Commentary

Metrics Focus: Math Men

  • by June 24, 2010

Why the one-stop shop may be more relevant than ever

"I shall be both dog and pony." - Roger Sterling, Mad Men

The liquid lunches have long since dried out. The ties are rarely worn, even for the client meetings. At least we have Mad Men, the industry's official nostalgia show. It shows the life of an ad agency at its glamorous rise, at the height of the realization of the power of advertising to shape and alter social reality. It is fascinating to catch the glimpses of a bygone era that foreshadow the way industry would take shape. It is also striking to see how far things have evolved since then - and realize that the changes are only going to accelerate. 

Few archetypical personalities portrayed in the show still roam the agency floors. The advertising agency remains the last resort for artistic individuals not willing to sacrifice a regular paycheck. A larger-than-life creative director can still be observed, from a safe distance, in a glassy office. A more dominant species, however, is a new breed of Renaissance men and women who confidently shuffle media channels and consumer segments, crunch GRPs with TV salespeople in grey suits, do view-throughs with digital planners in denim, and are not mystified by social networking, addressable TV, mobile video or whatever the next novelty the frantically evolving media world throws in their laps. The Madison Avenue poise quietly went out of fashion, as the numbers took precedence over experiences and personalities: The shrewd clients increasingly demand quantitative proof that their budgets are spent in the best ways possible.

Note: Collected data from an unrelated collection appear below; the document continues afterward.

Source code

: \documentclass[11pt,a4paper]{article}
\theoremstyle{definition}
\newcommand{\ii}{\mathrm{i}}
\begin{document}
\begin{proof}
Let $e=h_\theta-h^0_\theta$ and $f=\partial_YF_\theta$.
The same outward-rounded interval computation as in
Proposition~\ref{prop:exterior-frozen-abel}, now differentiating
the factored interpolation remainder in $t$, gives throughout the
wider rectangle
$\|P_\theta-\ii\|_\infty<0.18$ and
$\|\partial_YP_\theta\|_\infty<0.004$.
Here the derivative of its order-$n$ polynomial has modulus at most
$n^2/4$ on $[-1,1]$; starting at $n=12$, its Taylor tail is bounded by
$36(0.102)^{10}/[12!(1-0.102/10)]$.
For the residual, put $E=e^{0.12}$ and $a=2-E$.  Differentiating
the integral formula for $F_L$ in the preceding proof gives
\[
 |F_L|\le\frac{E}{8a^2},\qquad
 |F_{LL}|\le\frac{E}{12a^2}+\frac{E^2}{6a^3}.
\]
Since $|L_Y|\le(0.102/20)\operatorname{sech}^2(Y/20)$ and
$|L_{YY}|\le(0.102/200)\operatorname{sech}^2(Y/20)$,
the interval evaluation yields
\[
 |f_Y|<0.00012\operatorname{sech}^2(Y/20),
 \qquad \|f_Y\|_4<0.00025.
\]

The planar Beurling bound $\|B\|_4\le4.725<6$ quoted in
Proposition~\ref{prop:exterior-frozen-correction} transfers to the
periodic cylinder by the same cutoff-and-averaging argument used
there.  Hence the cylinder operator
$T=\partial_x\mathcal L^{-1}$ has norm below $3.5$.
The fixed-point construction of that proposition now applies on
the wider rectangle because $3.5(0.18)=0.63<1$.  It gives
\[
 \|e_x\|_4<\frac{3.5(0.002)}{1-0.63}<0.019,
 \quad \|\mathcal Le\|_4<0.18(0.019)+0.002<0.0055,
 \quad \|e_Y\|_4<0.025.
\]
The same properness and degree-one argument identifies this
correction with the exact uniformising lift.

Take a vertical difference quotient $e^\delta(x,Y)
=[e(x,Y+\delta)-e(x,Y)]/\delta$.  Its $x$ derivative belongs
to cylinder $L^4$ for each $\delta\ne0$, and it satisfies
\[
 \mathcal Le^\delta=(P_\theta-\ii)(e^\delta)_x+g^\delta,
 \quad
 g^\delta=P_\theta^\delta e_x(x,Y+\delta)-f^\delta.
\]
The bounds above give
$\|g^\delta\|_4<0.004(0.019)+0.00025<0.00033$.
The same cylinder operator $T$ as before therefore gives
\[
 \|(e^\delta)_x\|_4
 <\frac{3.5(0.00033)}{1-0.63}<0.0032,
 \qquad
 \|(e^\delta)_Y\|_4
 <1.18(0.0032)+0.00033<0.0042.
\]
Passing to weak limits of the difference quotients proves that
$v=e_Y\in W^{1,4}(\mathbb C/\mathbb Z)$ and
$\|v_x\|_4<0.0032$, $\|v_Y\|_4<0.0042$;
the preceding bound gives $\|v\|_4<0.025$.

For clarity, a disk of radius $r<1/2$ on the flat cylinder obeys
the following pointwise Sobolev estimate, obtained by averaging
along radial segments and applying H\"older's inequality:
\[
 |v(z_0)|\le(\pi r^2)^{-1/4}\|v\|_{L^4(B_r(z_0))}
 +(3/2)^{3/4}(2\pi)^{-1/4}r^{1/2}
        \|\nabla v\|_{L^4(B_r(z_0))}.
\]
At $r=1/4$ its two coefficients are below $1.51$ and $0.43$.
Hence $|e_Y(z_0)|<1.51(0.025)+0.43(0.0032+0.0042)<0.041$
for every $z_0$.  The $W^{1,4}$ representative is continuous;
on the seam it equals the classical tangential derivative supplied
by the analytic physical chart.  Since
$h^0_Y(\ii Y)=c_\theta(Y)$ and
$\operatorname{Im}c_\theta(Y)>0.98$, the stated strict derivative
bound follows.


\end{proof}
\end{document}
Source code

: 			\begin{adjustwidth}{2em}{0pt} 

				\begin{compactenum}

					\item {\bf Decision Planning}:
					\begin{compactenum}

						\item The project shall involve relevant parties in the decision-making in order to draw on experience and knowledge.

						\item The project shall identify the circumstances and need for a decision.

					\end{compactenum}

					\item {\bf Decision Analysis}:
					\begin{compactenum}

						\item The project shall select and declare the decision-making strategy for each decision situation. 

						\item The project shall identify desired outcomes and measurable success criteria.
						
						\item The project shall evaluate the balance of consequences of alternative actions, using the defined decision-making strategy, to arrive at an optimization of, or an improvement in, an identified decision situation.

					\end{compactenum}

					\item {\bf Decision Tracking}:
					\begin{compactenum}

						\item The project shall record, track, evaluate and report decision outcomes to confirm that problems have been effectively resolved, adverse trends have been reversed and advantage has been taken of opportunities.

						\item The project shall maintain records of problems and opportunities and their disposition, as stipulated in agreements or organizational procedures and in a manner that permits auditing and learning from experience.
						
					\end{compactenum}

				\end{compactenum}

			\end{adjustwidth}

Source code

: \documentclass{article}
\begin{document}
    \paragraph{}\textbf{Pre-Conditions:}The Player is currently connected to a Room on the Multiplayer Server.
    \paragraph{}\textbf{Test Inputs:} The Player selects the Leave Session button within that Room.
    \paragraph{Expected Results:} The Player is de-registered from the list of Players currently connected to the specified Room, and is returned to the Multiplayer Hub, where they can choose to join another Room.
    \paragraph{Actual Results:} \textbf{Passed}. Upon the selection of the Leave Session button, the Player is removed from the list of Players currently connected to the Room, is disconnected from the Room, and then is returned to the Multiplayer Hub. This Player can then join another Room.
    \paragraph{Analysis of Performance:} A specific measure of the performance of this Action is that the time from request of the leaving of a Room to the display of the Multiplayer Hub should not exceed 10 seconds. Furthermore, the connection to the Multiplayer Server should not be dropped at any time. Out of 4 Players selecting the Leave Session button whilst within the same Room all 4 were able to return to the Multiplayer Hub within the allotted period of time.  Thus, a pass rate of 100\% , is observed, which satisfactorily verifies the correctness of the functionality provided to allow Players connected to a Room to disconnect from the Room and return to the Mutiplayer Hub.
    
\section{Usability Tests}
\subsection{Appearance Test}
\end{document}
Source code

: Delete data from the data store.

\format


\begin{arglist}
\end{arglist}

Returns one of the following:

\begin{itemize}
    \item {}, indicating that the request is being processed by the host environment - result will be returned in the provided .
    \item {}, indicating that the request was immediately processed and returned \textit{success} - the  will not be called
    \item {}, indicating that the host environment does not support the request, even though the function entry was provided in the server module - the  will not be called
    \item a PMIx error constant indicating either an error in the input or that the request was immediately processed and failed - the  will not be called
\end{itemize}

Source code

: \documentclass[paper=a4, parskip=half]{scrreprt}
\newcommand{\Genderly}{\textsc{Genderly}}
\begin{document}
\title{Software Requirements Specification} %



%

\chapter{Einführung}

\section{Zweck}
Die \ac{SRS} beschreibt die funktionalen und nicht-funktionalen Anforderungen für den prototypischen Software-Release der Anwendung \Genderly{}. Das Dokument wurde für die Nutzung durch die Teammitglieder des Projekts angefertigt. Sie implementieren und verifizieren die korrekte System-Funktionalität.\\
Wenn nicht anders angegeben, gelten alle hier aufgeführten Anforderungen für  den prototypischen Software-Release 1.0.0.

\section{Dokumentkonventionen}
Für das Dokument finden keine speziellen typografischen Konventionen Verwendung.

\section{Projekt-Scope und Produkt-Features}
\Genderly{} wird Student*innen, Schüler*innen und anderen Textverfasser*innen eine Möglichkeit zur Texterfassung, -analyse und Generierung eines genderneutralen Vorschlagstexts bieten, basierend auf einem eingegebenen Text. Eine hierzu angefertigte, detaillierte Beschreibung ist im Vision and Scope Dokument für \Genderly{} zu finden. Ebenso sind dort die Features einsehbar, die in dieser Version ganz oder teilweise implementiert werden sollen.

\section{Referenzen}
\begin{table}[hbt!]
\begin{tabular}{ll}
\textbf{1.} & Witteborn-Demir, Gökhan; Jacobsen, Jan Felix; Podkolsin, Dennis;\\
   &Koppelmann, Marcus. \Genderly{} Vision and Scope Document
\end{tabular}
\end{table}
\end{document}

The world of the modern-day traditional agency is under siege. Marketing consultancies, research houses and occasional bold digital media companies infringe on strategic planning, the agencies' once lucrative domain. The periodic emergence of new digital channels slams traditional agencies against mobile, search, in-game, and social media pure-plays, which generally have more advanced technologies and practices in their specific areas. The tried-and-true methods that for decades empowered a handful of corporate giants to cut through the clutter of several dozens of channels and mass market their messages to passive media voyeurs cannot possibly work in the world of thousands of channels, where entry barriers for new advertisers are extremely low (thanks to Google), where consumers easily avoid ads, and themselves became content creators and distributors.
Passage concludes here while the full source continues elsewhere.